AWS Certified Generative AI – Professional (AIP-C01) — Question 3
A company is developing a customer support application that uses Amazon Bedrock foundation models (FMs) to provide real-time AI assistance to the company's employees. The application must display AI-generated responses character by character as the responses are generated. The application needs to support thousands of concurrent users with minimal latency. The responses typically take 15 to 45 seconds to finish.
Which solution will meet these requirements?
Answer options
- A. Configure an Amazon API Gateway WebSocket API with an AWS Lambda integration. Configure the WebSocket API to invoke the Amazon Bedrock InvokeModelWithResponseStream API and stream partial responses through WebSocket connections.

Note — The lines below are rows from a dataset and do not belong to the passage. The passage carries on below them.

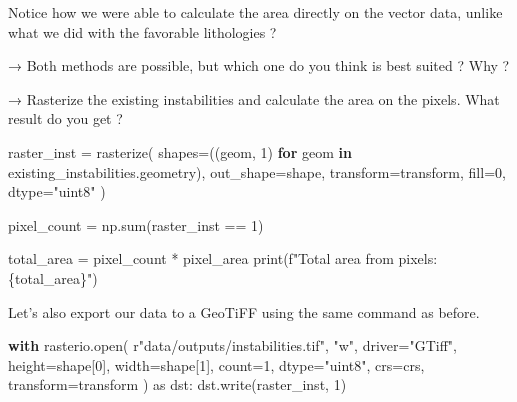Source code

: \documentclass[
  letterpaper,
  DIV=11,
  numbers=noendperiod]{scrartcl}
\newenvironment{Shaded}{\begin{snugshade}}{\end{snugshade}}
\newcommand{\BuiltInTok}[1]{\textcolor[rgb]{0.00,0.23,0.31}{#1}}
\newcommand{\ControlFlowTok}[1]{\textcolor[rgb]{0.00,0.23,0.31}{\textbf{#1}}}
\newcommand{\DecValTok}[1]{\textcolor[rgb]{0.68,0.00,0.00}{#1}}
\newcommand{\ImportTok}[1]{\textcolor[rgb]{0.00,0.46,0.62}{#1}}
\newcommand{\KeywordTok}[1]{\textcolor[rgb]{0.00,0.23,0.31}{\textbf{#1}}}
\newcommand{\NormalTok}[1]{\textcolor[rgb]{0.00,0.23,0.31}{#1}}
\newcommand{\OperatorTok}[1]{\textcolor[rgb]{0.37,0.37,0.37}{#1}}
\newcommand{\SpecialCharTok}[1]{\textcolor[rgb]{0.37,0.37,0.37}{#1}}
\newcommand{\SpecialStringTok}[1]{\textcolor[rgb]{0.13,0.47,0.30}{#1}}
\newcommand{\StringTok}[1]{\textcolor[rgb]{0.13,0.47,0.30}{#1}}
\newcommand{\VerbatimStringTok}[1]{\textcolor[rgb]{0.13,0.47,0.30}{#1}}
\begin{document}
Notice how we were able to calculate the area directly on the vector
data, unlike what we did with the favorable lithologies ?

→ Both methods are possible, but which one do you think is best suited ?
Why ?

→ Rasterize the existing instabilities and calculate the area on the
pixels. What result do you get ?

\begin{Shaded}
\begin{Highlighting}[]
\NormalTok{raster\_inst }\OperatorTok{=}\NormalTok{ rasterize(}
\NormalTok{    shapes}\OperatorTok{=}\NormalTok{((geom, }\DecValTok{1}\NormalTok{) }\ControlFlowTok{for}\NormalTok{ geom }\KeywordTok{in}\NormalTok{ existing\_instabilities.geometry),}
\NormalTok{    out\_shape}\OperatorTok{=}\NormalTok{shape,}
\NormalTok{    transform}\OperatorTok{=}\NormalTok{transform,}
\NormalTok{    fill}\OperatorTok{=}\DecValTok{0}\NormalTok{,}
\NormalTok{    dtype}\OperatorTok{=}\StringTok{"uint8"}
\NormalTok{)}

\NormalTok{pixel\_count }\OperatorTok{=}\NormalTok{ np.}\BuiltInTok{sum}\NormalTok{(raster\_inst }\OperatorTok{==} \DecValTok{1}\NormalTok{)}

\NormalTok{total\_area }\OperatorTok{=}\NormalTok{ pixel\_count }\OperatorTok{*}\NormalTok{ pixel\_area}
\BuiltInTok{print}\NormalTok{(}\SpecialStringTok{f"Total area from pixels: }\SpecialCharTok{\{}\NormalTok{total\_area}\SpecialCharTok{\}}\SpecialStringTok{"}\NormalTok{)}
\end{Highlighting}
\end{Shaded}

Let's also export our data to a GeoTiFF using the same command as
before.

\begin{Shaded}
\begin{Highlighting}[]
\ControlFlowTok{with}\NormalTok{ rasterio.}\BuiltInTok{open}\NormalTok{(}
    \VerbatimStringTok{r"data/outputs/instabilities}\DecValTok{.}\VerbatimStringTok{tif"}\NormalTok{, }\StringTok{"w"}\NormalTok{,}
\NormalTok{    driver}\OperatorTok{=}\StringTok{"GTiff"}\NormalTok{,}
\NormalTok{    height}\OperatorTok{=}\NormalTok{shape[}\DecValTok{0}\NormalTok{], width}\OperatorTok{=}\NormalTok{shape[}\DecValTok{1}\NormalTok{],}
\NormalTok{    count}\OperatorTok{=}\DecValTok{1}\NormalTok{, dtype}\OperatorTok{=}\StringTok{"uint8"}\NormalTok{,}
\NormalTok{    crs}\OperatorTok{=}\NormalTok{crs, transform}\OperatorTok{=}\NormalTok{transform}
\NormalTok{) }\ImportTok{as}\NormalTok{ dst:}
\NormalTok{    dst.write(raster\_inst, }\DecValTok{1}\NormalTok{)}
\end{Highlighting}
\end{Shaded}
\end{document}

- B. Configure an Amazon API Gateway REST API with an AWS Lambda integration. Configure the REST API to invoke the Amazon Bedrock standard InvokeModel API and implement frontend client-side polling every 100 ms for complete response chunks.
- C. Implement direct frontend client connections to Amazon Bedrock by using IAM user credentials and the InvokeModelWithResponseStream API without any intermediate gateway or proxy layer.

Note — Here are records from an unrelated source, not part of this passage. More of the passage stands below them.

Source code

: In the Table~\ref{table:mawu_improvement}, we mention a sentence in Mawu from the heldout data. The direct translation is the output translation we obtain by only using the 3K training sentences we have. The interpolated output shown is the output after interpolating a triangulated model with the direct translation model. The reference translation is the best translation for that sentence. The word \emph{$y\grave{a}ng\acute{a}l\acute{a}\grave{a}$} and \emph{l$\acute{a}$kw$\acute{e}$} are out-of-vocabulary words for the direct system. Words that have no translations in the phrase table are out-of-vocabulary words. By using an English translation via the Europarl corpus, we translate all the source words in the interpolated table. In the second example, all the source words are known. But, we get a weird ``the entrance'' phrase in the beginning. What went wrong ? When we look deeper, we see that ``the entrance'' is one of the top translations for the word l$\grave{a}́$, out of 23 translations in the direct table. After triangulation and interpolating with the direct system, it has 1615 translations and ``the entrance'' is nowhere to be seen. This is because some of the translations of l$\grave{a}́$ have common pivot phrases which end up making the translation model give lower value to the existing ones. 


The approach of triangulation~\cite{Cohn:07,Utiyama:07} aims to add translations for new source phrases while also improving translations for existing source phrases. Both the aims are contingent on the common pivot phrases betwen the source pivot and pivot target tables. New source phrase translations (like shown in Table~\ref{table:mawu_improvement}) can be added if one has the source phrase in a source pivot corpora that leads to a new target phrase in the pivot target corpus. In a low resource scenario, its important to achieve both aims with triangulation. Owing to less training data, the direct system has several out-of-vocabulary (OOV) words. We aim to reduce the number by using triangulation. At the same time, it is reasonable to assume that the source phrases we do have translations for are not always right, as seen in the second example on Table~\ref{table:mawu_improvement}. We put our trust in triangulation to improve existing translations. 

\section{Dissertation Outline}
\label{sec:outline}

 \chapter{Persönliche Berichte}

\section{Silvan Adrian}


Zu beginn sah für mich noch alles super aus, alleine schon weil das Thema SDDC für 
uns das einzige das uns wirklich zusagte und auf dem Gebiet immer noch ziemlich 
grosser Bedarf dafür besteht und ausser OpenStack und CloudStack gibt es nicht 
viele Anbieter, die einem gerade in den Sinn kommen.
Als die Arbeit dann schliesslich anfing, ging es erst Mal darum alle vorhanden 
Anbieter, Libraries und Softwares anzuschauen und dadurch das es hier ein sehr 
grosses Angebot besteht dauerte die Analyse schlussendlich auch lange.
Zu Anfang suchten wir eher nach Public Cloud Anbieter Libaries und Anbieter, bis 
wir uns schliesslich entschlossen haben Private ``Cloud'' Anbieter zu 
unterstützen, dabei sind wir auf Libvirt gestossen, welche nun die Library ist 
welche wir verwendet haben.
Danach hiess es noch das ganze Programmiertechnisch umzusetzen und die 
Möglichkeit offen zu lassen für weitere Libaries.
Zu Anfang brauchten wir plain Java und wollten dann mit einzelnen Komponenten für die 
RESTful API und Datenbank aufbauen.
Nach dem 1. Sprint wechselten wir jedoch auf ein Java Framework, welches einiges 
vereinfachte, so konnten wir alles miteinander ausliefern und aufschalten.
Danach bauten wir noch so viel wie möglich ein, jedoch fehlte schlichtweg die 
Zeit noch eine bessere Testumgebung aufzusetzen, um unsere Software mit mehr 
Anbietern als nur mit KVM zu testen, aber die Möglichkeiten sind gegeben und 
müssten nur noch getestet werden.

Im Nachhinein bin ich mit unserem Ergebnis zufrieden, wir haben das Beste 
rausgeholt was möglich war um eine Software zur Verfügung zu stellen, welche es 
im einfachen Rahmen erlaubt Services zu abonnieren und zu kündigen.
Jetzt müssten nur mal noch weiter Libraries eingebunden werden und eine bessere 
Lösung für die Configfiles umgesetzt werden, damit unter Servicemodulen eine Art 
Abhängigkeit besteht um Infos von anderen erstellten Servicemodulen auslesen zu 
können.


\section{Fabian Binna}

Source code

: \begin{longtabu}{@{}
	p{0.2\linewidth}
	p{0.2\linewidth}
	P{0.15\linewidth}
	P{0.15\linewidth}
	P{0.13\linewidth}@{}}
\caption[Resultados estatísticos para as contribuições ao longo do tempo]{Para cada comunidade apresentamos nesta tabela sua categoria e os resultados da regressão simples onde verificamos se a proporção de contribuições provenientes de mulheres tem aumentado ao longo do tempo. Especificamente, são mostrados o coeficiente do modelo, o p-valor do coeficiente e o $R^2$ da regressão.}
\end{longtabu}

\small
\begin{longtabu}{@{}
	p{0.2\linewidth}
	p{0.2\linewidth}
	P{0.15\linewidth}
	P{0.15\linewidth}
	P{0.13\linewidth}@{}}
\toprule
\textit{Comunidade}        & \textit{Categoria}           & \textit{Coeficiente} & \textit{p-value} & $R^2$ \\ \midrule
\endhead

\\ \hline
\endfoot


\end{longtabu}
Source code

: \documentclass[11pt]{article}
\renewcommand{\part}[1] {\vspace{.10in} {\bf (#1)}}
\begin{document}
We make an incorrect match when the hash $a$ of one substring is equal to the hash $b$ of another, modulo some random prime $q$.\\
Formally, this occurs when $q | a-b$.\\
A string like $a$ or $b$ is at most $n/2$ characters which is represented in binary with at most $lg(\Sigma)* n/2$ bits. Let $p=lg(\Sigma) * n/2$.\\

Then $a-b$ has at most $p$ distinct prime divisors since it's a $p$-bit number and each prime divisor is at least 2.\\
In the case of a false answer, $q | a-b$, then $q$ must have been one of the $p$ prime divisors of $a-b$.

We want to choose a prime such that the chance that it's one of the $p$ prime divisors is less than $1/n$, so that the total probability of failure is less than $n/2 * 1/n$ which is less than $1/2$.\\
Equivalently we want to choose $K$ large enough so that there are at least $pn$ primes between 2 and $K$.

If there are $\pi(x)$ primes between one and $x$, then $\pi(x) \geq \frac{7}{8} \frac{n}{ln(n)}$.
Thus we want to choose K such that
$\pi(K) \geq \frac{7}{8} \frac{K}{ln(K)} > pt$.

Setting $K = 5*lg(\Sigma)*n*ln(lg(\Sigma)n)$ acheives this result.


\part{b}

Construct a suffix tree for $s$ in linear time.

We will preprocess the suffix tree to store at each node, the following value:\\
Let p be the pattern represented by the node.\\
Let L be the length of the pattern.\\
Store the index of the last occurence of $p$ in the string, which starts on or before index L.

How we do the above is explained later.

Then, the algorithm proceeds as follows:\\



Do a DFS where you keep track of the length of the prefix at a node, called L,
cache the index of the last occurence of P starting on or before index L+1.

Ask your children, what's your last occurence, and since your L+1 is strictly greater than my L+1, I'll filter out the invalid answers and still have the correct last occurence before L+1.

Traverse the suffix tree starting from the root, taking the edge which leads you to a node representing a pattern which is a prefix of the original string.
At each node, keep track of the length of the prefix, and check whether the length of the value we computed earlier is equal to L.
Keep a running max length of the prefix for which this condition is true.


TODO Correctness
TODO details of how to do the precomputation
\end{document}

- D. Configure an Amazon API Gateway HTTP API with an AWS Lambda integration. Configure the HTTP API to cache complete responses in an Amazon DynamoDB table and serve the responses through multiple paginated GET requests to frontend clients.
Correct answer: A
Explanation
Option A is correct because using a WebSocket API allows for real-time streaming of responses character by character, which is essential for the application's requirements. Option B relies on polling, which introduces unnecessary latency and does not stream responses in real-time. Option C lacks a gateway, which is crucial for managing multiple connections and ensuring scalability. Option D does not support real-time streaming and instead focuses on retrieving complete responses, which does not meet the application's need for character-by-character display.